On Thu, May 14, 2009 at 1:25 PM, Dan Brickley <danbri at danbri.org> wrote:
> Having HTML5-microdata -to- RDF parsers is pretty critical to having test
> cases that help us all understand where RDFa-Classic and HTML5 diverge. I'm
> very happy to see this work being done and that there are multiple
> implementations.
>
> As far as I can see, the main point of divergence is around URI abbreviation
> mechanisms. But also HTML5 might not have a notion equivalent to RDF/RDFa's
> bNodes construct. The sooner we have these parsers the sooner we'll know for
> sure.

If I understand RDF correctly, the idea is that everything can be
URIs, subjects and objects can instead be blank nodes, and objects can
instead be literals. If we restrict literals to strings (optionally
with languages), then I think all triples must follow one of these
eight patterns:

  <urn:subject> <urn:predicate> <urn:object> .
  <urn:subject> <urn:predicate> "object" .
  <urn:subject> <urn:predicate> "object"@lang .
  <urn:subject> <urn:predicate> _:X .
  _:X <urn:predicate> <urn:object> .
  _:X <urn:predicate> "object" .
  _:X <urn:predicate> "object"@lang .
  _:X <urn:predicate> _:Y .

These cases can be trivially mapped into HTML5 microdata as:

  <div item>
    <link itemprop="about" href="urn:subject">
    <link itemprop="urn:predicate" href="urn:object">
  </div>

  <div item>
    <link itemprop="about" href="urn:subject">
    <meta itemprop="urn:predicate" content="object">
  </div>

  <div item>
    <link itemprop="about" href="urn:subject">
    <meta itemprop="urn:predicate" content="object" lang="lang">
  </div>

  <div item>
    <link itemprop="about" href="urn:subject">
    <meta itemprop="urn:predicate" item id="X">
  </div>

  <link subject="X" itemprop="urn:predicate" href="urn:object">

  <meta subject="X" itemprop="urn:predicate" content="object">

  <meta subject="X" itemprop="urn:predicate" content="object" lang="lang">

  <meta subject="X" itemprop="urn:predicate" item id="Y">

(There's the caveat about <link> and <meta> being moved into <head> in
some browsers; you can replace them with <a> and <span> instead.)

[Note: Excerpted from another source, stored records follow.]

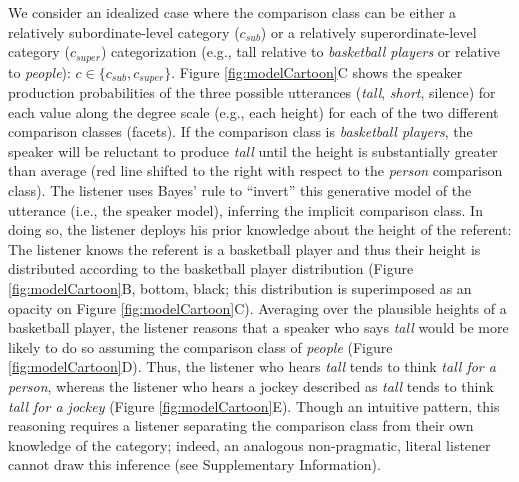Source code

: \documentclass[doc]{apa6}
\begin{document}
  

We consider an idealized case where the comparison class can be either a relatively subordinate-level category ($c_{sub}$) or a relatively superordinate-level category ($c_{super}$) categorization (e.g., tall relative to \emph{basketball players} or relative to \emph{people}): \(c \in \{c_{sub}, c_{super}\}\).
Figure \ref{fig:modelCartoon}C shows the speaker production probabilities of the three possible utterances (\emph{tall}, \emph{short}, silence) for each value along the degree scale (e.g., each height) for each of the two different comparison classes (facets). 
If the comparison class is \emph{basketball players}, the speaker will be reluctant to produce \emph{tall} until the height is substantially greater than average (red line shifted to the right with respect to the \emph{person} comparison class). 
The listener uses Bayes' rule to ``invert'' this generative model of the utterance (i.e., the speaker model), inferring the implicit comparison class.
In doing so, the listener deploys his prior knowledge about the height of the referent: The listener knows the referent is a basketball player and thus their height is distributed according to the basketball player distribution (Figure \ref{fig:modelCartoon}B, bottom, black; this distribution is superimposed as an opacity on Figure \ref{fig:modelCartoon}C).
Averaging over the plausible heights of a basketball player, the listener reasons that a speaker who says \emph{tall} would be more likely to do so assuming the comparison class of \emph{people}  (Figure \ref{fig:modelCartoon}D). 
Thus, the listener who hears \emph{tall} tends to think \emph{tall for a person}, whereas the listener who hears a jockey described as \emph{tall} tends to think \emph{tall for a jockey} (Figure \ref{fig:modelCartoon}E).
Though an intuitive pattern, this reasoning requires a listener separating the comparison class from their own knowledge of the category; indeed, an analogous non-pragmatic, literal listener cannot draw this inference (see Supplementary Information).

\end{document}
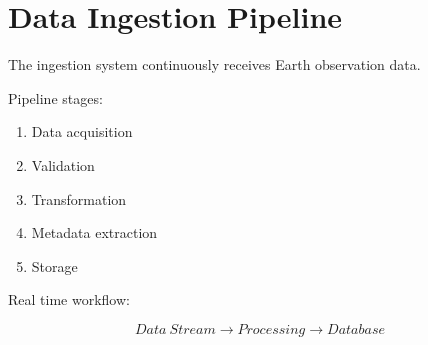 \section{Data Ingestion Pipeline}


The ingestion system continuously receives Earth observation
data.



Pipeline stages:


\begin{enumerate}

\item Data acquisition

\item Validation

\item Transformation

\item Metadata extraction

\item Storage

\end{enumerate}



Real time workflow:


\[
Data\ Stream
\rightarrow
Processing
\rightarrow
Database
\]

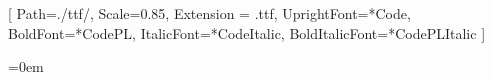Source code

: \usepackage{fontspec}

\setmonofont{Cascadia}[
Path=./ttf/,
Scale=0.85,
Extension = .ttf,
UprightFont=*Code,              %
BoldFont=*CodePL,               %
ItalicFont=*CodeItalic,
BoldItalicFont=*CodePLItalic
]

\usepackage{ragged2e}
\parindent=0em               %
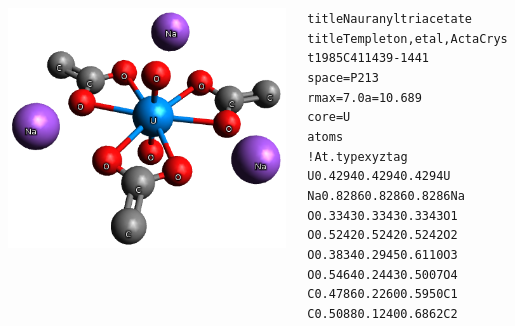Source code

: \documentclass[10pt, xcolor=x11names, compress]{beamer}
\begin{document}
\begin{frame}[fragile]
\begin{columns}[T]
\begin{column}{0.3\linewidth}
      \includegraphics[width=\linewidth]{../ATEA/mfc/NaU_triacetate.png}
    \end{column}
    \begin{column}{0.7\linewidth}
      \begin{center}
        \begin{minipage}{0.75\linewidth}
          \begin{block}{}
            \tiny
            \begin{alltt}
{\color{Green4}title Na uranyl triacetate}
{\color{Green4}title Templeton, et al, Acta Cryst 1985 C41 1439-1441}
{\color{SteelBlue4}space} = P 21 3
{\color{SteelBlue4}rmax}  = 7.0    {\color{SteelBlue4}a}=10.689
{\color{SteelBlue4}core}  = U
{\color{Purple4}atoms}
{\color{Blue4}! At.type   x        y       z       tag}
  U     0.4294    0.4294    0.4294  U 
  Na    0.8286    0.8286    0.8286  Na
  O     0.3343    0.3343    0.3343  O1
  O     0.5242    0.5242    0.5242  O2
  O     0.3834    0.2945    0.6110  O3
  O     0.5464    0.2443    0.5007  O4
  C     0.4786    0.2260    0.5950  C1
  C     0.5088    0.1240    0.6862  C2 
            \end{alltt}
          \end{block}
        \end{minipage}
      \end{center}
    \end{column}
  \end{columns}
\end{frame}
\end{document}
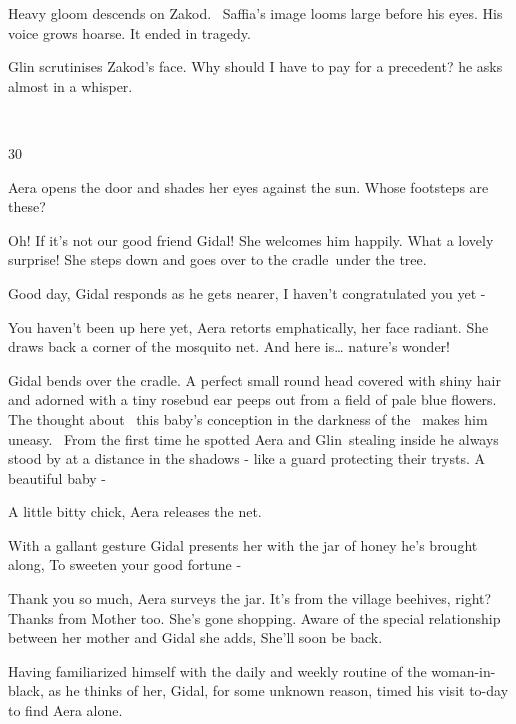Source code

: \documentclass[12pt]{book}
\begin{document}
Heavy gloom descends on Zakod. \ Saffia's image looms large before his eyes. His voice grows hoarse. {\textquotedbl}It
ended in tragedy.{\textquotedbl}

Glin scrutinises Zakod's face. {\textquotedbl}Why should{ }I have to pay for a
precedent?{\textquotedbl} he asks almost in a whisper.

~

30~~

Aera opens the door and shades her eyes against the sun. Whose footsteps are these?

{\textquotedbl}Oh! If it's not our good friend Gidal!{\textquotedbl} She welcomes him happily. {\textquotedbl}What a
lovely surprise!{\textquotedbl} She steps down and goes over to the
cradle~under{ }the tree.

{\textquotedbl}Good day,{\textquotedbl} Gidal responds as he gets nearer, {\textquotedbl}I haven't congratulated you yet
-{\textquotedbl}

{\textquotedbl}You haven't been up here yet,{\textquotedbl} Aera retorts emphatically, her face radiant. She draws back
a corner of the mosquito net. {\textquotedbl}And here is{\dots} nature's wonder!{\textquotedbl} ~

Gidal bends over the cradle. A perfect small round head covered with shiny hair and adorned with a tiny rosebud ear
peeps out from a field of pale blue flowers. The thought about \ this baby's conception in the darkness of the \ makes
him uneasy. ~From the first time he spotted Aera and Glin~stealing inside he always stood by at a distance in the
shadows - like a guard protecting their trysts. {\textquotedbl}A beautiful baby -{\textquotedbl}

{\textquotedbl}A little bitty chick,{\textquotedbl} Aera releases the net.

With a gallant gesture Gidal presents her with the jar of honey he's brought along, {\textquotedbl}To sweeten your good
fortune -{\textquotedbl}

{\textquotedbl}Thank you so much,{\textquotedbl} Aera surveys the jar. {\textquotedbl}It's from the village beehives,
right? Thanks from Mother too. She's gone shopping.{\textquotedbl} Aware of the special relationship between her mother
and Gidal she adds, {\textquotedbl}She'll soon be back.{\textquotedbl}

Having familiarized himself with the daily and weekly routine of the woman-in-black, as he thinks of her, Gidal, for
some unknown reason, timed his visit to-day to find Aera alone.
\end{document}
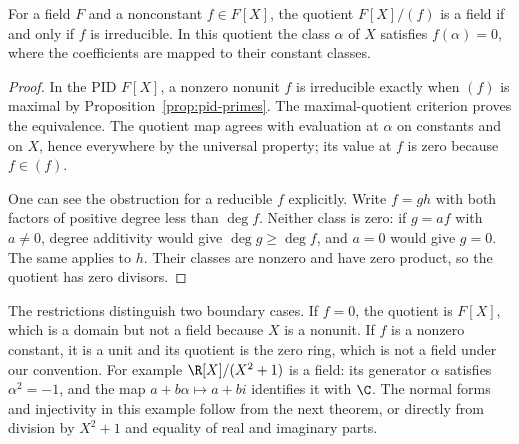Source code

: \begin{theorem}\label{thm:irreducible-polynomial-quotient}
For a field $F$ and a nonconstant $f\in F[X]$, the quotient
$F[X]/(f)$ is a field if and only if $f$ is irreducible.
In this quotient the class $\alpha$ of $X$ satisfies $f(\alpha)=0$,
where the coefficients are mapped to their constant classes.
\end{theorem}
\begin{proof}
In the PID $F[X]$, a nonzero nonunit $f$ is irreducible exactly
when $(f)$ is maximal by Proposition~\ref{prop:pid-primes}.
The maximal-quotient criterion proves the equivalence.
The quotient map agrees with evaluation at $\alpha$ on constants
and on $X$, hence everywhere by the universal property; its value
at $f$ is zero because $f\in(f)$.

One can see the obstruction for a reducible $f$ explicitly.
Write $f=gh$ with both factors of positive degree less than $\deg f$.
Neither class is zero: if $g=af$ with $a\ne0$, degree additivity
would give $\deg g\ge\deg f$, and $a=0$ would give $g=0$.
The same applies to $h$. Their classes are nonzero and have zero
product, so the quotient has zero divisors.
\end{proof}
The restrictions distinguish two boundary cases. If $f=0$, the
quotient is $F[X]$, which is a domain but not a field because $X$
is a nonunit. If $f$ is a nonzero constant, it is a unit and its
quotient is the zero ring, which is not a field under our convention.
For example $\R[X]/(X^2+1)$ is a field: its generator $\alpha$
satisfies $\alpha^2=-1$, and the map $a+b\alpha\mapsto a+bi$
identifies it with $\C$. The normal forms and injectivity in this
example follow from the next theorem, or directly from division
by $X^2+1$ and equality of real and imaginary parts.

These aren't the most elegant ways of expressing complex structures
(because they don't make much use of nesting), but hopefully they
demonstrate that it's possible to express any RDF graph (that only
uses string literals) by decomposing into triples and then writing as
HTML with these patterns.

(If all the triples using a blank node have the same subject, then you
don't need to use 'id' and 'subject' because you can just nest the
markup instead, I think.)

With my parser (in Firefox 3.0), the output triples (sorted into a
clearer order) are:

  <> <http://www.w3.org/1999/xhtml/vocab#item> <urn:subject> .
  <> <http://www.w3.org/1999/xhtml/vocab#item> <urn:subject> .
  <> <http://www.w3.org/1999/xhtml/vocab#item> <urn:subject> .
  <> <http://www.w3.org/1999/xhtml/vocab#item> <urn:subject> .
  <urn:subject> <urn:predicate> <urn:object> .
  <urn:subject> <urn:predicate> "object" .
  <urn:subject> <urn:predicate> "object"@lang .
  <urn:subject> <urn:predicate> _:n0 .
  _:n0 <urn:predicate> <urn:object> .
  _:n0 <urn:predicate> "object" .
  _:n0 <urn:predicate> "object"@lang .
  _:n0 <urn:predicate> _:n1 .

which corresponds to what was desired.

So, I can't see any limits on expressivity other than that literals
must be strings. (But I'm not at all an expert on RDF, and I may have
missed something in the microdata spec, so please let me know if I'm
wrong!)

-- 
Philip Taylor
excors at gmail.com

Received on Thursday, 14 May 2009 06:54:21 UTC